Granted that computing bottlenecks may exist other than in the HDD. Switches fail, bandwidth overloads, VM hosts go down: nothing in the computing path is 100% reliable. But disk drives are the major slowdown culprit in high IO environments. The nature of the mechanical device is the offending party.
Very fast SSD performance is the increasingly popular fix for the problem. However, SSDs are not the automatic choice over HDDs. First, one-to-one, SSD pricing is a good deal more expensive than HDDs. There are certainly factors that narrow the purchasing gap between SSDs and HDDs, and in practice the cost for SSDs can be less. (For a detailed look at HDD and SDD cost comparisons, see Henry Newman’s article SSD vs. HDD Pricing: Seven Myths That Need Correcting) A second factor is what to replace: SSD performance will be faster than disk, but this does not necessarily mean that IT needs this performance level for secondary disk tiers.
A third factor that mitigates against universal replacement is reliability: are SSDs reliable enough to replace HDDS in the data center? In fact, that is a trick question. SSD/HDD reliability depends on many factors: usage, physical environment, application IO, vendor, mean time before failure (MTBF), and more. This is big discussion topic, so to keep this performance/reliability discussion to a useful focus, let’s set some base assumptions:
1. We’ll discuss SSDs in data centers, not in consumer products like desktops or laptops. SSDs have a big place there especially for devices carried into hostile environments. However, the enterprise has a distinct set of requirements for storage based on big application and data growth, and the to-use-or-not-to-use question is critical in these data centers.
2. We’ll limit our discussion to NAND flash memory-based SSDs with the occasional foray into DRAM. This limits the universe of flash technology as the discussion point: DRAM is not a flash technology at all. And in the case of NAND SSDs, remember that while NAND is always flash, flash is not always NAND.
3. We’re not covering other storage flash technologies, which lets out all-flash arrays with ultra-performance flash module components, or server-side flash-based acceleration. These are big stories in and of themselves but do not represent the majority of the SSD market today, particularly in mid-sized business and SMB.
Performance: SSD Wins
Hands down, SSD performance is faster. HDDs have the inescapable overhead of physically scanning disk for reads/writes. Even the fastest 15 RPM HDDs may bottleneck a high-traffic environment. Parallel disk, caching, and lots of extra RAM will certainly help. But eventually the high rate of growth will pull well ahead of the finite ability of HDDs to go faster.

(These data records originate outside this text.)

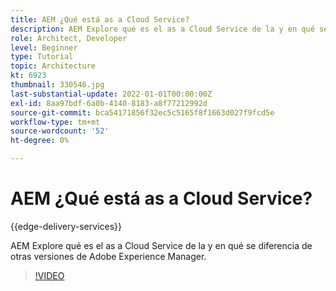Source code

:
 ```yaml
---
title: AEM ¿Qué está as a Cloud Service?
description: AEM Explore qué es el as a Cloud Service de la y en qué se diferencia de otras versiones de Adobe Experience Manager.
role: Architect, Developer
level: Beginner
type: Tutorial
topic: Architecture
kt: 6923
thumbnail: 330546.jpg
last-substantial-update: 2022-01-01T00:00:00Z
exl-id: 8aa97bdf-6a0b-4140-8183-a8f77212992d
source-git-commit: bca54171856f32ec5c5165f8f1663d027f9fcd5e
workflow-type: tm+mt
source-wordcount: '52'
ht-degree: 0%

---
```


# AEM ¿Qué está as a Cloud Service?

{{edge-delivery-services}}

AEM Explore qué es el as a Cloud Service de la y en qué se diferencia de otras versiones de Adobe Experience Manager.

>[!VIDEO](https://video.tv.adobe.com/v/330546?quality=12&learn=on)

DRAM-based SSD is the faster of the two but NAND is faster than hard drives by a range of 80-87% -- a very narrow range between low-end consumer SSDs and high-end enterprise SSDs. The root of the faster performance lies in how quickly SSDs and HDDs can access and move data: SSDs have no physical tracks or sectors and thus no physical seek limits. The SSD can reach memory addresses much faster than the HDD can move its heads.
The distinction is unavoidable given the nature of IO. In a hard disk array, the storage operating system directs the IO read or write requests to physical disk locations. In response, the platter spins and disk drive heads seek the location to write or read the IO request. Non-contiguous writes multiply the problem and latency is the result.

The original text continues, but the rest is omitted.